Abstract 4038: Novel Metabolic Risk Factors for Incident Heart Failure and Their Relationship with Obesity in The Multi-Ethnic Study of Atherosclerosis (MESA)
Background: We studied the association of metabolic syndrome (MetSyn) and novel metabolic risk factors (systemic inflammation, insulin resistance, and albuminuria) with incident symptomatic CHF in a multi-ethnic cohort. We also explored if the association of obesity with CHF is partially explained by novel risk factors.

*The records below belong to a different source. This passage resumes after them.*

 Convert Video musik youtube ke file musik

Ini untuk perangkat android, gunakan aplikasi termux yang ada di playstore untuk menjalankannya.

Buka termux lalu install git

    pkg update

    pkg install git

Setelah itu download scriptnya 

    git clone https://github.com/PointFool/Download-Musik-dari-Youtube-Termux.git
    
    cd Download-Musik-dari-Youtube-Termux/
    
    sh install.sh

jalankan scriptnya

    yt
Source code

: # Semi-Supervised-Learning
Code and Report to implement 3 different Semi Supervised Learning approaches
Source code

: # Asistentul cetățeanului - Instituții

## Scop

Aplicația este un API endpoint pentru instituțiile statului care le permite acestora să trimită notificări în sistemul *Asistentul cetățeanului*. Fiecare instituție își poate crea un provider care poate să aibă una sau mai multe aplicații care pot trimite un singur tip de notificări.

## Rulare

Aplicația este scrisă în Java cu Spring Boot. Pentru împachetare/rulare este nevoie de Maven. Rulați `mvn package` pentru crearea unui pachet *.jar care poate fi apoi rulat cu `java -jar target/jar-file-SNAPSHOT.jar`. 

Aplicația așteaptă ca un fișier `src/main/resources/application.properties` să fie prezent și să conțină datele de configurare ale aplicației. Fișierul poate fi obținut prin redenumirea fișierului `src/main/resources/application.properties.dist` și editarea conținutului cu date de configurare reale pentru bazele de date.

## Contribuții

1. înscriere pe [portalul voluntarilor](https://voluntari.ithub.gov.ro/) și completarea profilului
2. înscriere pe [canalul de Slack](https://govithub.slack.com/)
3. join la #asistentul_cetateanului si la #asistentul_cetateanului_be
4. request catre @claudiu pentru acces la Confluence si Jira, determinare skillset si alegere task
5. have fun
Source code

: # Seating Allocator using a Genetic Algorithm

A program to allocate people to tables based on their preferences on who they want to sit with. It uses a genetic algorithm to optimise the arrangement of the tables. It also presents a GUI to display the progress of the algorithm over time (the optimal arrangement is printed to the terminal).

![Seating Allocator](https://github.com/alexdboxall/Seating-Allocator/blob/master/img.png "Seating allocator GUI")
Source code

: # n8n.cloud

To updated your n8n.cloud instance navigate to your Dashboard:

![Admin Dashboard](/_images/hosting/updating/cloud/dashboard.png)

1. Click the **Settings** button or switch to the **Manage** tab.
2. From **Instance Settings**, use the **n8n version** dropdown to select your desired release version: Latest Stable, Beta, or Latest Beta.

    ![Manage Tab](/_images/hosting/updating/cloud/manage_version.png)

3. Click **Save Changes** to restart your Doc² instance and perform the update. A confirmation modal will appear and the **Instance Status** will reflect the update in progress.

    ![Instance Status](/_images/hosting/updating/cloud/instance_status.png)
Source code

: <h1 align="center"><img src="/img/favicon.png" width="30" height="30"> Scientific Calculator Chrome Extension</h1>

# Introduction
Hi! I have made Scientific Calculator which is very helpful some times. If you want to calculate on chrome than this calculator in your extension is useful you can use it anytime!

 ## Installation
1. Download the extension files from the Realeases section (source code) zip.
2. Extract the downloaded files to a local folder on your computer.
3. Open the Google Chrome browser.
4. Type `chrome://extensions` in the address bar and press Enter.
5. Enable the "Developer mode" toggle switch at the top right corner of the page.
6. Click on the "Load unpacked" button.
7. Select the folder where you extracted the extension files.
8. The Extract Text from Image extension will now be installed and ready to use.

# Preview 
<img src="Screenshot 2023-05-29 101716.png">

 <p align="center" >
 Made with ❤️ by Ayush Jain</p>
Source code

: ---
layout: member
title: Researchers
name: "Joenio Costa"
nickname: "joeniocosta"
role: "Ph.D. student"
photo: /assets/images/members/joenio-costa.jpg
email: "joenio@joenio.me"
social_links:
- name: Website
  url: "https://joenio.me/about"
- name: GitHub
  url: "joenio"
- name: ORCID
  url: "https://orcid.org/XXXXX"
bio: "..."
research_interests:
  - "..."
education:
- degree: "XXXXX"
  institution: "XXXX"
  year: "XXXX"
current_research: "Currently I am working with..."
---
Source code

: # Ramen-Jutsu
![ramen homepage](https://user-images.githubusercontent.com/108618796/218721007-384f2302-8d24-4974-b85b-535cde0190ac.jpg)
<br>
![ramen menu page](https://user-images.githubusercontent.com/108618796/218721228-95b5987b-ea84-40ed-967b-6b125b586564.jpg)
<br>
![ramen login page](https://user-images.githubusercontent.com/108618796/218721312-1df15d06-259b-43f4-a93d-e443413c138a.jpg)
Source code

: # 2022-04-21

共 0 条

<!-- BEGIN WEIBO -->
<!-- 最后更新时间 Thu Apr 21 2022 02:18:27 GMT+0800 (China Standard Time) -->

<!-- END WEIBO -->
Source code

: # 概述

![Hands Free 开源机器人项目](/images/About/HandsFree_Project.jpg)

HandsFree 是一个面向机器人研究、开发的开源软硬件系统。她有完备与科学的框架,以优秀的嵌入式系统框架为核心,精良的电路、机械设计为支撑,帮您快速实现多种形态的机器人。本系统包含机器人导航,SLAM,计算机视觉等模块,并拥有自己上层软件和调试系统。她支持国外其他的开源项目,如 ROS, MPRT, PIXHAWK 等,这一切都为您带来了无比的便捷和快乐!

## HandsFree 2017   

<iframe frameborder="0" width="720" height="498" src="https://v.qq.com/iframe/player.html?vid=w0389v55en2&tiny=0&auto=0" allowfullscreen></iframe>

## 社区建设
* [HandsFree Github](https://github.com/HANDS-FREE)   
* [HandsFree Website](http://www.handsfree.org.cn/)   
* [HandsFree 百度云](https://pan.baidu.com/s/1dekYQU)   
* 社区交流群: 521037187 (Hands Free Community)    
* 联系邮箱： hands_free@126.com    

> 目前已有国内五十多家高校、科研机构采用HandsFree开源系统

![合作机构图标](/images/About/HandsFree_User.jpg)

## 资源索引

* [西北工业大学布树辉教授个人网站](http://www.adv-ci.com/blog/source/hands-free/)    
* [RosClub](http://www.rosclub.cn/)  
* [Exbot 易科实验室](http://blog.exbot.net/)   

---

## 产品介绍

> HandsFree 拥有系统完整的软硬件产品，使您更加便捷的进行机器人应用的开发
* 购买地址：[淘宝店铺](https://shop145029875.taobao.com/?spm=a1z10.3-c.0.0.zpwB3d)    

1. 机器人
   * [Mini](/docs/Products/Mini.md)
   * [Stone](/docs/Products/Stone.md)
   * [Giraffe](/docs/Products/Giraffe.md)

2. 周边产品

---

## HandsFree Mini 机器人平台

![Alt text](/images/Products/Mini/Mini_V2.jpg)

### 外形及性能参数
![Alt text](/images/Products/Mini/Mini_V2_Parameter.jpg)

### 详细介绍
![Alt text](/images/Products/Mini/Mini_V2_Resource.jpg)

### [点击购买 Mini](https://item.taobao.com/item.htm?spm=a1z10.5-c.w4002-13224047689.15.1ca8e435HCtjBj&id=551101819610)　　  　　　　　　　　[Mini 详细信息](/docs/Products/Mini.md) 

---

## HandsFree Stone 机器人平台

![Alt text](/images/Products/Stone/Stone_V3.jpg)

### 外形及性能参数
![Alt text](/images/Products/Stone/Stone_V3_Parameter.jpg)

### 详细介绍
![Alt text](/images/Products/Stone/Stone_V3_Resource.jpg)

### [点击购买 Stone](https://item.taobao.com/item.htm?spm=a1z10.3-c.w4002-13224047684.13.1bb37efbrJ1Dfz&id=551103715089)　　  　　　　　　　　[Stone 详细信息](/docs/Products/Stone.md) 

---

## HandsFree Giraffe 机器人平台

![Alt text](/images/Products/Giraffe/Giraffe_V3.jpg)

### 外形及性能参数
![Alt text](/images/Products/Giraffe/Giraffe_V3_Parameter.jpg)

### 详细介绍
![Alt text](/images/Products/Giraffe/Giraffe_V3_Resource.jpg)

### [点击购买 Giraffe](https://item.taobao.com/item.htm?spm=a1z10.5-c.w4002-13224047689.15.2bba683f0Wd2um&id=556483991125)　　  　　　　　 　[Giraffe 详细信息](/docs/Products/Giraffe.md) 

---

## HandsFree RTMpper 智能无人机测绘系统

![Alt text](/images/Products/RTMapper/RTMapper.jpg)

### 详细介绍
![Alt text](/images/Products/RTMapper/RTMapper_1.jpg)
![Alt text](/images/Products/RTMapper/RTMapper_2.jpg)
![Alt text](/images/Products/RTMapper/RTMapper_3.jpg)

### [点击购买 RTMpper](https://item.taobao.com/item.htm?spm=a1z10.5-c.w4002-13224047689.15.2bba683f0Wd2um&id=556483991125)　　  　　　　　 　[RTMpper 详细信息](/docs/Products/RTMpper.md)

Methods: Multi-Ethnic Study of Atherosclerosis is a cohort study of 6,814 participants (aged 45– 84 years) recruited between 2000 and 2002 from 6 US communities. Individuals with a history of clinically apparent cardiovascular disease were excluded at baseline. Cox proportional hazards models were used to analyze the association of MetSyn (defined by ATP III criteria) and novel risk factors with incident CHF independently of established risk factors (age, gender, hypertension, diabetes, left ventricular [LV] hypertrophy, obesity, serum cholesterol, and smoking) and LV function at baseline.

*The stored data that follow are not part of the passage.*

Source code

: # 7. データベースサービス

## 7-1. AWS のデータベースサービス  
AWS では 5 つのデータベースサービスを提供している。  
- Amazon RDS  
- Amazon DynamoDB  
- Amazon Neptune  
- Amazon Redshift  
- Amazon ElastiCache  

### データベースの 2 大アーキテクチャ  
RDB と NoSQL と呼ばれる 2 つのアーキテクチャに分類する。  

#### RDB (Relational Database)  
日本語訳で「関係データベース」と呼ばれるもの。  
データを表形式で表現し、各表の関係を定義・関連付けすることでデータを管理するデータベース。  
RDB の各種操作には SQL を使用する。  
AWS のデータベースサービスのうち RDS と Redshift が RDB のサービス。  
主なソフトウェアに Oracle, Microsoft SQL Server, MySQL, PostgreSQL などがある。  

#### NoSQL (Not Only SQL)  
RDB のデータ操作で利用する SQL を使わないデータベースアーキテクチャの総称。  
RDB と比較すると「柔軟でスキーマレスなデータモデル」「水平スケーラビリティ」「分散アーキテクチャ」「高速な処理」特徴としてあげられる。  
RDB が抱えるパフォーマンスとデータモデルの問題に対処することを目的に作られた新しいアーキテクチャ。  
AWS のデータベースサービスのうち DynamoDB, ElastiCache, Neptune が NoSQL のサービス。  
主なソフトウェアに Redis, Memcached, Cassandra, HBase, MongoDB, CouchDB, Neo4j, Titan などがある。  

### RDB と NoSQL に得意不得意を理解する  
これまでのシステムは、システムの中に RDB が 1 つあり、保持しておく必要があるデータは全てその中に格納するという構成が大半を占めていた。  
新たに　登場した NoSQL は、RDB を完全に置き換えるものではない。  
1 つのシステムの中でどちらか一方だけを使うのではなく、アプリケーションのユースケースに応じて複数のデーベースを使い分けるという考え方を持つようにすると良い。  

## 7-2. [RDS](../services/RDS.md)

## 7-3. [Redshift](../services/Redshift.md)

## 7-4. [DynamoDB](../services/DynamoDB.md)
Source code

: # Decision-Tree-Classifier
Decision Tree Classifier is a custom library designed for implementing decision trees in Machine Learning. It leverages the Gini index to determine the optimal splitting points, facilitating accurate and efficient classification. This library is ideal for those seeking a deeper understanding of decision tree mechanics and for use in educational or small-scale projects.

Results: Seventy nine participants developed symptomatic CHF during a median follow-up time of 4 years. African Americans had the highest incidence of CHF, followed by Hispanics, Caucasians, and Chinese (4.6, 3.5, 2.4, and 1.0 in 1000 person-years, respectively). MetSyn was observed in 2,362 participants (34.7%) at baseline. Table 1⇓ summarizes the results of unadjusted and adjusted models. In multivariable analysis including novel and established risk factors and LV function (not shown in Table 1⇓), serum IL−6 (hazard ratio [HR],1.50, 95% confidence interval [CI] 1.10–2.03) or CRP ((HR, 1.38; 95% CI 1.01–1.86) and macroalbuminuria (HR, 4.31, 95% CI 1.58–11.76) were independent predictors of CHF. Obesity was significantly associated with both CHF and inflammatory markers, but the association of obesity with CHF was not significant in the models including IL−6 or CRP.
Conclusions: Inflammatory markers and albuminuria are independent predictors of CHF. The association of obesity and CHF may be partially mediated by pathways related to inflammation.